Problem 967
$B$-Trivisible Numbers
A positive integer $n$ is considered $B$-trivisible if the sum of all different prime factors of $n$ which are not larger than $B$ is divisible by $3$.
For example, $175 = 5^2 \cdot 7$ is $10$-trivisible because $5 + 7 = 12$ which is divisible by $3$. Similarly, $175$ is $4$-trivisible because all primes dividing $175$ are larger than $4$, and the empty summation $0$ is divisible by $3$.
On the other hand, $175$ is not $6$-trivisible because the sum of relevant primes is $5$ which is not divisible by $3$.
Let $F(N, B)$ be the number of $B$-trivisible integers not larger than $N$.
For example, $F(10, 4) = 5$, the $4$-trivisible numbers being $1,3,5,7,9$.
You are also given $F(10, 10) = 3$ and $F(100, 10) = 41$.
Find $F(10^{18}, 120)$.
$B$-三除数
如果正整数$n$所有不大于$B$的不同质因数之和能被$3$整除,则称$n$为$B$-三除数。
例如,$175 = 5^2 \cdot 7$是$10$-三除数,因为$5 + 7 = 12$能被$3$整除。

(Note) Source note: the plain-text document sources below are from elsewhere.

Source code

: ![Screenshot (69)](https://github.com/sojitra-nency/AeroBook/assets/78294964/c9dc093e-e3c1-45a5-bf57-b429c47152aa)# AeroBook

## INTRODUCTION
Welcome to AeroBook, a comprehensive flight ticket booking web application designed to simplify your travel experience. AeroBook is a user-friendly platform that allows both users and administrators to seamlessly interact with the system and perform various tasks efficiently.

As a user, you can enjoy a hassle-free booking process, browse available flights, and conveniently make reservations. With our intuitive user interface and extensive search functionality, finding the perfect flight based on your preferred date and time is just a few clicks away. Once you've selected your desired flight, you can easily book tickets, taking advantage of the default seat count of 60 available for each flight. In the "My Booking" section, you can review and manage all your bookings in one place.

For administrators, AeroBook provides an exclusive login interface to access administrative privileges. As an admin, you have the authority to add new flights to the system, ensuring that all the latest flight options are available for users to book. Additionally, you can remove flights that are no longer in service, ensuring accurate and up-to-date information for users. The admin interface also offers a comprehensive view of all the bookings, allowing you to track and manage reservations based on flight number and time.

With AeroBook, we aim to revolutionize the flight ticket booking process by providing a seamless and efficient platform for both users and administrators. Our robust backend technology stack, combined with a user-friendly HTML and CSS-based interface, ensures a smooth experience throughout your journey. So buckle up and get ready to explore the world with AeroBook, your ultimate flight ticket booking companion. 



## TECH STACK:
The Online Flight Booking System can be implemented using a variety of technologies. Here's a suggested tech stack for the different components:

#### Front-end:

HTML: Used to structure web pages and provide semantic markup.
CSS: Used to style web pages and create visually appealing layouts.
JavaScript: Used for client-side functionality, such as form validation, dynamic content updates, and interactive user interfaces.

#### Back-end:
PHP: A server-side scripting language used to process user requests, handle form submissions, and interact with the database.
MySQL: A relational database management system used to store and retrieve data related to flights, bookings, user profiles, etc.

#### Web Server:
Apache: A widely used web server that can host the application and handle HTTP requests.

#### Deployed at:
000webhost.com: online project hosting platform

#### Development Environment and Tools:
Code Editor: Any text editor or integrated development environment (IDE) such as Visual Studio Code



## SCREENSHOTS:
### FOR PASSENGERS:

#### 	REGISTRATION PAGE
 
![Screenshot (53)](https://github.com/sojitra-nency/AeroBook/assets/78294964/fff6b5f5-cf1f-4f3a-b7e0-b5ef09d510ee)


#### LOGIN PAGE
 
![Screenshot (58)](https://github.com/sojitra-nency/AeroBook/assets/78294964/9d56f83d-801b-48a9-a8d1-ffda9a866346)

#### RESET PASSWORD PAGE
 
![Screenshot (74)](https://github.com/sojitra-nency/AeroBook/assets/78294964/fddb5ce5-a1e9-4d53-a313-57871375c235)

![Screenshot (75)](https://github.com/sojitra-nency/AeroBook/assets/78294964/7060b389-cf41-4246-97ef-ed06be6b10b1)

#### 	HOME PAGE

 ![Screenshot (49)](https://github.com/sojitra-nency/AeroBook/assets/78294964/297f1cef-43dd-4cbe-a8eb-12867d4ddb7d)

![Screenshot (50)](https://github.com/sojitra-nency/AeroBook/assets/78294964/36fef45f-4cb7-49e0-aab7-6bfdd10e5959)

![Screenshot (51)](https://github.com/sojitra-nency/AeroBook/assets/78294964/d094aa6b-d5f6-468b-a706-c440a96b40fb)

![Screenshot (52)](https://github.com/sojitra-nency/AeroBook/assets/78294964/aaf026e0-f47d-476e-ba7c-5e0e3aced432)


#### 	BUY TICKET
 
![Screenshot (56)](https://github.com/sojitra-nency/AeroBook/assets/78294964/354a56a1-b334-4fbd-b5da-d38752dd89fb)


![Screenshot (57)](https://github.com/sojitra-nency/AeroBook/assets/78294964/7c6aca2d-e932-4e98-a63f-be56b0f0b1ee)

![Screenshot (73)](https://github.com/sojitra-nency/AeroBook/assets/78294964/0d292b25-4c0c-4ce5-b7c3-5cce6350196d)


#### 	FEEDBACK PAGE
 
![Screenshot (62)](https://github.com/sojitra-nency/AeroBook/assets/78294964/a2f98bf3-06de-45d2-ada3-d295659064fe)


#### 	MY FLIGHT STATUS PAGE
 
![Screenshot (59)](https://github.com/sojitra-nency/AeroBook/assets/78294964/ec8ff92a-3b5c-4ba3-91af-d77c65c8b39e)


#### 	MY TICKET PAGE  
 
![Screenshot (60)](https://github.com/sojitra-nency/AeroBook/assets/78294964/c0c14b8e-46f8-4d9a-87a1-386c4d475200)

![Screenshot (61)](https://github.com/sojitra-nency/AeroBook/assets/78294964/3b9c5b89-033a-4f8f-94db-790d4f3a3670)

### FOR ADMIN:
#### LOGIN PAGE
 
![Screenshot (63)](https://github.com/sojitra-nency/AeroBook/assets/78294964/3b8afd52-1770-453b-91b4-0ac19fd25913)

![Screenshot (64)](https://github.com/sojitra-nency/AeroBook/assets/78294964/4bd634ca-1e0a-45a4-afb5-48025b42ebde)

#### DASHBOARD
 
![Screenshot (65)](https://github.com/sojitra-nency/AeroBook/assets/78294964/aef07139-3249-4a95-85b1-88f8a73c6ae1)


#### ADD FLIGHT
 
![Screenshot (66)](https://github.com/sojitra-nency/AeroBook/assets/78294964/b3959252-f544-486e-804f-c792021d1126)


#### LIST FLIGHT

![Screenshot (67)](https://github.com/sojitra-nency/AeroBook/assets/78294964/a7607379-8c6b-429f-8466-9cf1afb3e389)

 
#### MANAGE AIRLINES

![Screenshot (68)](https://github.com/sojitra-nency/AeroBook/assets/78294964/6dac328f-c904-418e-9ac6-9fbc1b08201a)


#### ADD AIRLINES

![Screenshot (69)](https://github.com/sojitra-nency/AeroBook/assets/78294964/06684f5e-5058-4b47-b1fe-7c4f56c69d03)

类似地,$175$是$4$-三除数,因为所有能整除$175$的质数都大于$4$,而$0$能被$3$整除。
另一方面,$175$不是$6$-三除数,因为满足条件的质数之和为$5$,并不能被$3$整除。
设$F(N, B)$为不大于$N$的$B$-三除数的数目。
例如,$F(10, 4) = 5$,这些$4$-三除数分别是$1,3,5,7,9$。
还已知$F(10, 10) = 3$,$F(100, 10) = 41$。
求$F(10^{18}, 120)$。